Richard Collins, director of policy and standards at the SRA, told last month's board meeting that the regulator was already discussing the change with the Law Society.
Collins revealed at that stage that the SRA had already spent £2.2m on interventions this year, including 1m for Atteys and £800,000 for Blakemores. This compares with last year's total cost for interventions of only £1,160,000.
Yesterday's board meeting in Birmingham heard that the SRA now estimated the cost of interventions at anything between £5.48m and £14.99m, with a 'best view' figure of £9.9m. This would leave the regulator with a shortfall of 7m in its budget.
"This cannot be accommodated within the current SRA budget," Collins said in a board paper on interventions.
He said the 'frontline regulation functions' at the regulator, such as authorisation, supervision, enforcement and forensic investigation, were already overstretched as a result of a constrained budget and there was a need to prioritise new areas of activity such as financial stability and fraud.
Collins said the scope for reduction in other activities to offset intervention costs was "extremely limited".
He went on: "The overall financial position of the group would suggest that a call on group reserves would be highly undesirable, and a one-off call on those we regulate to fund this issue would be administratively costly and also highly undesirable in the current economic climate.
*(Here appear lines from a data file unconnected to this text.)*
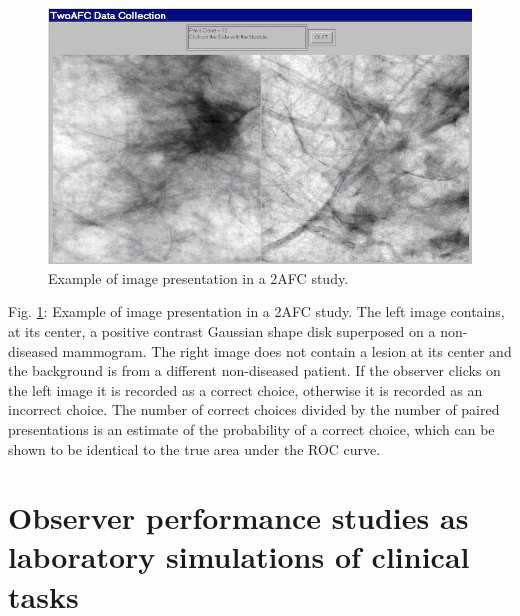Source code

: \documentclass[
]{book}
\begin{document}
\begin{figure}

{\centering \includegraphics[width=10in]{images/2AFC} 

}

\caption{Example of image presentation in a 2AFC study.}\label{fig:2AFC}
\end{figure}

Fig. \ref{fig:2AFC}: Example of image presentation in a 2AFC study. The left image contains, at its center, a positive contrast Gaussian shape disk superposed on a non-diseased mammogram. The right image does not contain a lesion at its center and the background is from a different non-diseased patient. If the observer clicks on the left image it is recorded as a correct choice, otherwise it is recorded as an incorrect choice. The number of correct choices divided by the number of paired presentations is an estimate of the probability of a correct choice, which can be shown to be identical to the true area under the ROC curve.

\hypertarget{binary-task-observer-studies-as-simulations}{%
\section{Observer performance studies as laboratory simulations of clinical tasks}\label{binary-task-observer-studies-as-simulations}}
\end{document}
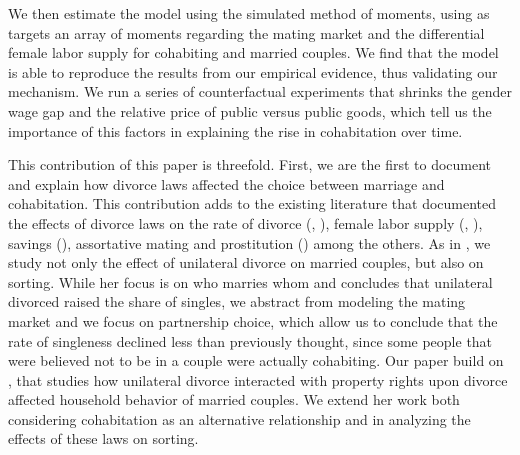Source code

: \documentclass[12pt]{article}
\numberwithin{table}{section}
\begin{document}
We then estimate the model using the simulated method of moments, using as targets an array of moments regarding the mating market and the differential female labor supply for cohabiting and married couples. We find that the model is able to reproduce the results from our empirical evidence, thus validating our mechanism. We run a series of counterfactual experiments that shrinks the gender wage gap and the relative price of public versus public goods, which tell us the importance of this factors in explaining the rise in cohabitation over time.

This contribution of this paper is threefold. First, we are the first to document and explain how divorce laws affected the choice between marriage and cohabitation. This contribution adds to the existing literature that documented the effects of divorce laws on the rate of divorce (\cite{friedberg1998}, \cite{wolfers2006}), female labor supply (\cite{stevenson2008}, \cite{voena2015}), savings (\cite{voena2015}), assortative mating \cite{reynoso2019} and prostitution (\cite{ciacci2017}) among the others. As in \cite{reynoso2019}, we study not only the effect of unilateral divorce on married couples, but also on sorting. While her focus is on who marries whom and concludes that unilateral divorced raised the share of singles, we abstract from modeling the mating market and we focus on partnership choice, which allow us to conclude that the rate of singleness declined less than previously thought, since some people that were believed not to be in a couple were actually cohabiting. Our paper build on \cite{voena2015}, that studies how unilateral divorce interacted with property rights upon divorce affected household behavior of married couples. We extend her work both considering cohabitation as an alternative relationship and in analyzing the effects of these laws on sorting.
\end{document}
"The executive's view is that the most appropriate policy option is, in any event, to meet the excess requirement from the Compensation Fund. Indeed, it is the executive's view that intervention costs should generally be met from the Compensation Fund."
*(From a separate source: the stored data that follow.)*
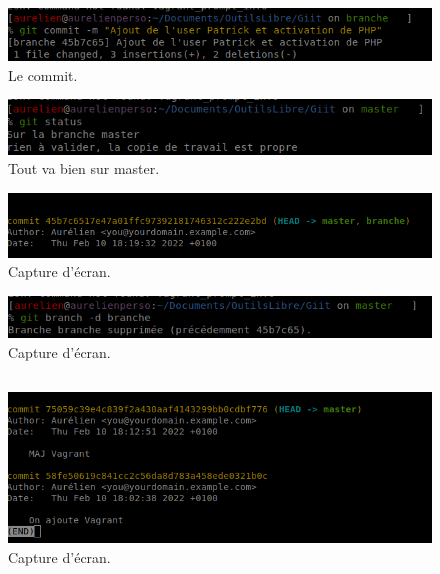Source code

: \documentclass{article}
\begin{document}
\begin{figure}[h]
\centering
\includegraphics[width=1\columnwidth]{screen/git2_2.png}
\caption{\label{fig:frog}Le commit.}
\end{figure}

\begin{figure}[h]
\centering
\includegraphics[width=0.7\columnwidth]{screen/git2_3.png}
\caption{\label{fig:frog}Tout va bien sur master.}
\end{figure}

\begin{figure}[h]
\centering
\includegraphics[width=0.7\columnwidth]{screen/git2_4.png}
\caption{\label{fig:frog}Capture d'écran.}
\end{figure}

\begin{figure}[h]
\centering
\includegraphics[width=0.7\columnwidth]{screen/git2_5.png}
\caption{\label{fig:frog}Capture d'écran.}
\end{figure}

\subsection{}

\begin{figure}[h]
\centering
\includegraphics[width=0.7\columnwidth]{screen/git3.png}
\caption{\label{fig:frog}Capture d'écran.}
\end{figure}
\end{document}
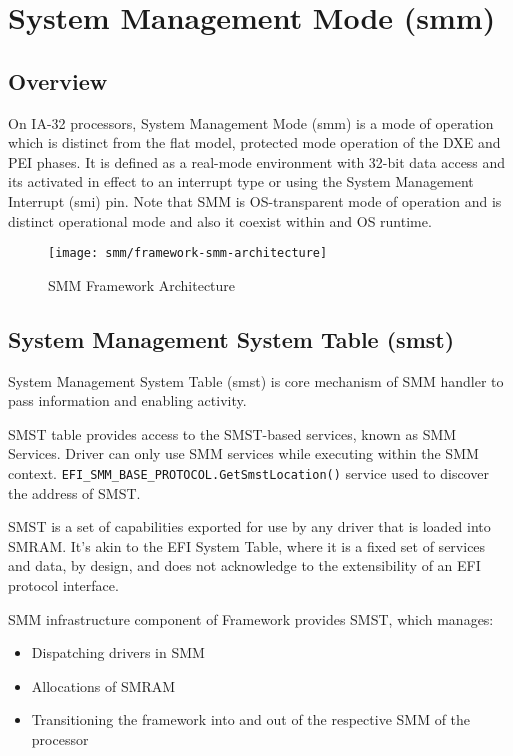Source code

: \section{System Management Mode (\gls{smm})}\label{section-smm}
\subsection{Overview}
On IA-32 processors, System Management Mode (\gls{smm}) is a mode of operation which is distinct from the flat model, protected mode operation of the DXE and PEI phases. It is defined as a real-mode environment with 32-bit data access and its activated in effect to an interrupt type or using the System Management Interrupt (\gls{smi}) pin. Note that SMM is OS-transparent mode of operation and is distinct operational mode and also it coexist within and OS runtime.

\begin{figure}[!htbp]
	\centering
	\texttt{[image: smm/framework-smm-architecture]}
	\caption{SMM Framework Architecture}\label{fig:framework-smm-architecture}
\end{figure}


\subsection{System Management System Table (\gls{smst})}
System Management System Table (\gls{smst}) is core mechanism of SMM handler to pass information and enabling activity.

SMST table provides access to the SMST-based services, known as SMM Services. Driver can only use SMM services while executing within the SMM context. \verb|EFI_SMM_BASE_PROTOCOL.GetSmstLocation()| service used to discover the address of SMST.

SMST is a set of capabilities exported for use by any driver that is loaded into SMRAM. It's akin to the EFI System Table, where it is a fixed set of services and data, by design, and does not acknowledge to the extensibility of an EFI protocol interface.

SMM infrastructure component of Framework provides SMST, which manages:
\begin{itemize}
	\item Dispatching drivers in SMM
	\item Allocations of SMRAM
	\item Transitioning the framework into and out of the respective SMM of the processor
\end{itemize}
Collins said legislation, in particular section 36A of the Solicitors Act 1974, allowed the Compensation Fund to be applied for purposes other than simply grants to applicants.
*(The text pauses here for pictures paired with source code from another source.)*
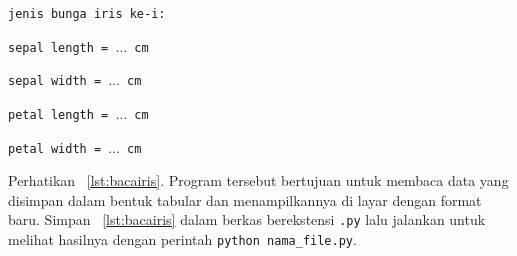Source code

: \texttt{jenis bunga iris ke-i:}

\texttt{sepal length = $\ldots$ cm}

\texttt{sepal width = $\ldots$ cm}

\texttt{petal length = $\ldots$ cm}

\texttt{petal width = $\ldots$ cm}


Perhatikan \lstlistingname~\ref{lst:bacairis}. Program tersebut bertujuan untuk membaca data yang disimpan dalam bentuk tabular dan menampilkannya di layar dengan format baru. Simpan \lstlistingname~\ref{lst:bacairis} dalam berkas berekstensi \texttt{.py} lalu jalankan untuk melihat hasilnya dengan perintah \texttt{python nama\_file.py}.



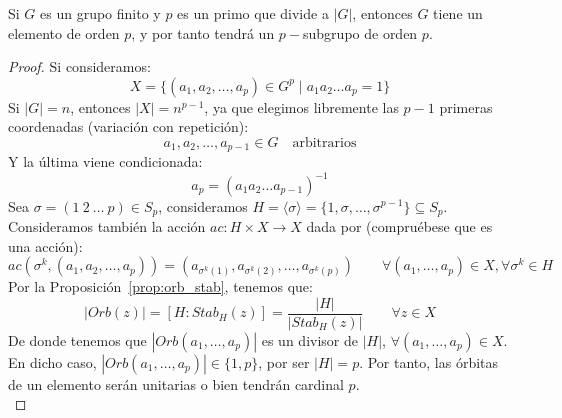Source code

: \begin{teo}[de Cauchy]
    Si $G$ es un grupo finito y $p$ es un primo que divide a $|G|$, entonces $G$ tiene un elemento de orden $p$, y por tanto tendrá un $p-$subgrupo de orden $p$.
    \begin{proof}
        Si consideramos:
        \begin{equation*}
            X = \{(a_1, a_2, \ldots, a_p) \in G^p \mid a_1 a_2 \ldots a_p = 1\}
        \end{equation*}
        Si $|G| = n$, entonces $|X| = n^{p-1}$, ya que elegimos libremente las $p-1$ primeras coordenadas (variación con repetición):
        \begin{equation*}
            a_1, a_2, \ldots, a_{p-1} \in G \quad \text{arbitrarios}
        \end{equation*}
        Y la última viene condicionada:
        \begin{equation*}
            a_p = {(a_1 a_2 \ldots a_{p-1})}^{-1}
        \end{equation*}
        Sea $\sigma = (1\ 2\ \ldots\ p)  \in S_p$, consideramos $H = \langle \sigma \rangle  = \{1, \sigma, \ldots, \sigma^{p-1}\} \subseteq S_p$. Consideramos también la acción $ac:H\times X \to X$ dada por (compruébese que es una acción):
        \begin{equation*}
            ac(\sigma^k, (a_1,a_2,\ldots,a_p)) = \left(a_{\sigma^k(1)}, a_{\sigma^k(2)}, \ldots, a_{\sigma^k(p)}\right) \qquad \forall (a_1,\ldots,a_p)\in X, \forall \sigma^k\in H
        \end{equation*}
        Por la Proposición~\ref{prop:orb_stab}, tenemos que:
        \begin{equation*}
            |Orb(z)| = [H:Stab_H(z)] = \dfrac{|H|}{|Stab_H(z)|} \qquad \forall z\in X
        \end{equation*}
        De donde tenemos que $|Orb(a_1,\ldots,a_p)|$ es un divisor de $|H|$, $\forall (a_1,\ldots,a_p)\in X$. En dicho caso, $|Orb(a_1,\ldots,a_p)|\in \{1,p\}$, por ser $|H| = p$. Por tanto, las órbitas de un elemento serán unitarias o bien tendrán cardinal $p$.\\


\end{proof}
\end{teo}
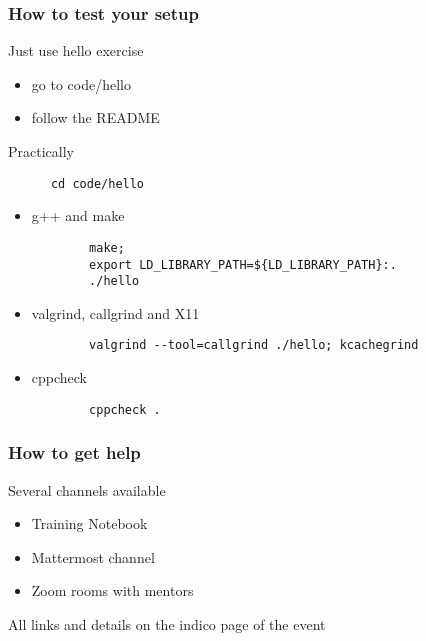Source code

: \documentclass[compress]{beamer}
\begin{document}
\begin{frame}[fragile]
  \frametitle{How to test your setup}
  \begin{exampleblock}{Just use hello exercise}
    \begin{itemize}
    \item go to code/hello
    \item follow the README
    \end{itemize}
  \end{exampleblock}
  \begin{block}{Practically}
    \begin{verbatim}
      cd code/hello
    \end{verbatim}
    \begin{itemize}
    \item g++ and make
      \begin{verbatim}
        make;
        export LD_LIBRARY_PATH=${LD_LIBRARY_PATH}:.
        ./hello
      \end{verbatim}
    \item valgrind, callgrind and X11
      \begin{verbatim}
        valgrind --tool=callgrind ./hello; kcachegrind
      \end{verbatim}
    \item cppcheck
      \begin{verbatim}
        cppcheck .
      \end{verbatim}
    \end{itemize}
  \end{block}
\end{frame}

\begin{frame}
  \frametitle{How to get help}
  \Large Several channels available
  \begin{itemize}
  \item Training Notebook
  \item Mattermost channel
  \item Zoom rooms with mentors
  \end{itemize}
  All links and details on the indico page of the event
\end{frame}
\end{document}
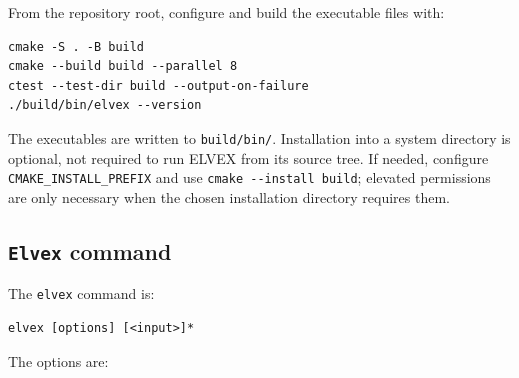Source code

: \documentclass[11pt]{article}
\begin{document}
From the repository root, configure and build the executable files with:

\begin{lstlisting}[frame=none, numbers=none]
cmake -S . -B build
cmake --build build --parallel 8
ctest --test-dir build --output-on-failure
./build/bin/elvex --version
\end{lstlisting}

The executables are written to \texttt{build/bin/}. Installation into a
system directory is optional, not required to run ELVEX from its source tree.
If needed, configure \texttt{CMAKE\_INSTALL\_PREFIX} and use
\verb#cmake --install build#; elevated permissions are only necessary when
the chosen installation directory requires them.

\subsection{\texttt{Elvex} command}

The \texttt{elvex} command is:

\begin{lstlisting}[frame=none, numbers=none]
elvex [options] [<input>]*
\end{lstlisting}

The options are:
\end{document}
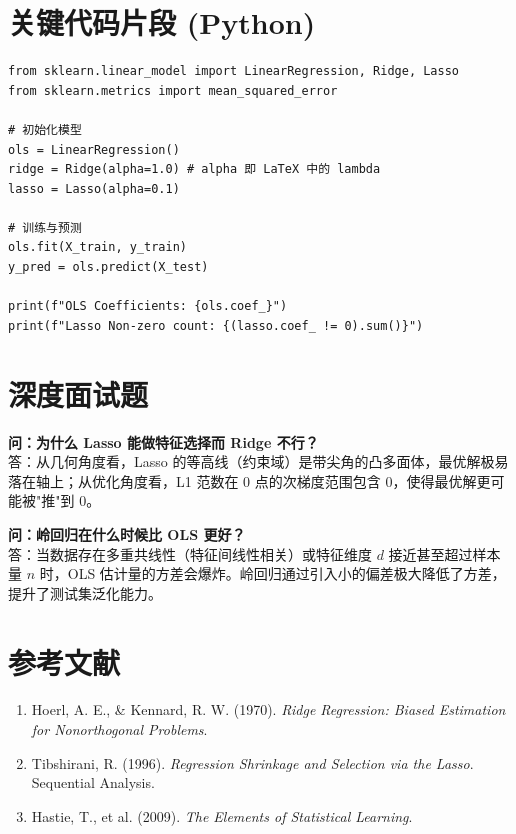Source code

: \documentclass[12pt, a4paper]{article}
\begin{document}
\section{关键代码片段 (Python)}
\begin{lstlisting}
from sklearn.linear_model import LinearRegression, Ridge, Lasso
from sklearn.metrics import mean_squared_error

# 初始化模型
ols = LinearRegression()
ridge = Ridge(alpha=1.0) # alpha 即 LaTeX 中的 lambda
lasso = Lasso(alpha=0.1)

# 训练与预测
ols.fit(X_train, y_train)
y_pred = ols.predict(X_test)

print(f"OLS Coefficients: {ols.coef_}")
print(f"Lasso Non-zero count: {(lasso.coef_ != 0).sum()}")
\end{lstlisting}

\section{深度面试题}

\textbf{问：为什么 Lasso 能做特征选择而 Ridge 不行？}\\
答：从几何角度看，Lasso 的等高线（约束域）是带尖角的凸多面体，最优解极易落在轴上；从优化角度看，L1 范数在 0 点的次梯度范围包含 0，使得最优解更可能被"推"到 0。

\textbf{问：岭回归在什么时候比 OLS 更好？}\\
答：当数据存在多重共线性（特征间线性相关）或特征维度 $d$ 接近甚至超过样本量 $n$ 时，OLS 估计量的方差会爆炸。岭回归通过引入小的偏差极大降低了方差，提升了测试集泛化能力。

\section{参考文献}
\begin{enumerate}
    \item Hoerl, A. E., \& Kennard, R. W. (1970). \textit{Ridge Regression: Biased Estimation for Nonorthogonal Problems}.
    \item Tibshirani, R. (1996). \textit{Regression Shrinkage and Selection via the Lasso}. Sequential Analysis.
    \item Hastie, T., et al. (2009). \textit{The Elements of Statistical Learning}.
\end{enumerate}
\end{document}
"If we look at the potential high end intervention costs for 2013, or even the levels of certainty around the best view, it is difficult to see how any organisation could sensibly budget for such costs within a normal 'administration' budget.
"Put simply, it would have been fanciful to seek a budget for the SRA for 2013 some £6m higher than it is because there is a 10 per cent chance that a significant intervention will be required.
"We are moving into a position where now and for some time in the future, intervention costs will be unusually unpredictable and lumpy.
"Given this, our view is that from a policy and sound financial management perspective, the cost of interventions are properly accommodated within a fund of the type provided by the Compensation Fund."